What needs to be done
In the records below, find the line containing "[Tags in development](/tags/tags-in-development)". Restate it and all the lines after it exactly, and omit the rest.

----------------

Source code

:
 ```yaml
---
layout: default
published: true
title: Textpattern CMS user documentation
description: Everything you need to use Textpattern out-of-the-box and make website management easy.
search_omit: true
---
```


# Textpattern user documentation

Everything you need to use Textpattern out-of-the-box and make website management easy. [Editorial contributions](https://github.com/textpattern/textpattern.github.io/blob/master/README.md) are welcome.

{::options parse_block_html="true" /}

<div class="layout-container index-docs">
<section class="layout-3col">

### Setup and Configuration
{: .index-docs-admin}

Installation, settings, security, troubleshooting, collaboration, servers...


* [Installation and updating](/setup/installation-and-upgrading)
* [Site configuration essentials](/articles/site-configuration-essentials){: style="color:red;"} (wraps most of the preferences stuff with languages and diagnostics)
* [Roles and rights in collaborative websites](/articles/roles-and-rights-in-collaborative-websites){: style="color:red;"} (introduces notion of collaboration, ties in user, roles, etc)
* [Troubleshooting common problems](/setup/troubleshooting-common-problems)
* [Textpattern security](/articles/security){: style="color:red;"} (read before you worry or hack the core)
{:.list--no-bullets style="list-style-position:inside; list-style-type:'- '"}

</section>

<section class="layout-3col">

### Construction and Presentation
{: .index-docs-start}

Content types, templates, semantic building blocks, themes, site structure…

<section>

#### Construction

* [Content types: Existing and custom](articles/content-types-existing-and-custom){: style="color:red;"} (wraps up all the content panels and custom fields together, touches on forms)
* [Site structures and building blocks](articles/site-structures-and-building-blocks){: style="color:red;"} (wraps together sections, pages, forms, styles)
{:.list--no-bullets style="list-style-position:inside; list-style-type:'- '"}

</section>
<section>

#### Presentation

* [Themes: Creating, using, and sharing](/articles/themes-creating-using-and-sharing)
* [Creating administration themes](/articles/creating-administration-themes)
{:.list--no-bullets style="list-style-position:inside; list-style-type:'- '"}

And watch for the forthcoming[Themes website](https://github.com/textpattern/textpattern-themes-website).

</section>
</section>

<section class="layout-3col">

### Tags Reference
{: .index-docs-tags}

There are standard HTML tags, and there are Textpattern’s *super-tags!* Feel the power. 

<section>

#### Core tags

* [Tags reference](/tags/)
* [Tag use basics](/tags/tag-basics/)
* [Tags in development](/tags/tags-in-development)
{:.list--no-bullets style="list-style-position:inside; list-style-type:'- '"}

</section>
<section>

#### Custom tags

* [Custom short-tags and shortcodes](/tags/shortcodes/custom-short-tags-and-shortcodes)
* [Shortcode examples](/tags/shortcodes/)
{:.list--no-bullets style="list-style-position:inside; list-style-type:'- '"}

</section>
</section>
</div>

----------------

Exercise response
* [Tags in development](/tags/tags-in-development)
{:.list--no-bullets style="list-style-position:inside; list-style-type:'- '"}

</section>
<section>

#### Custom tags

* [Custom short-tags and shortcodes](/tags/shortcodes/custom-short-tags-and-shortcodes)
* [Shortcode examples](/tags/shortcodes/)
{:.list--no-bullets style="list-style-position:inside; list-style-type:'- '"}

</section>
</section>
</div>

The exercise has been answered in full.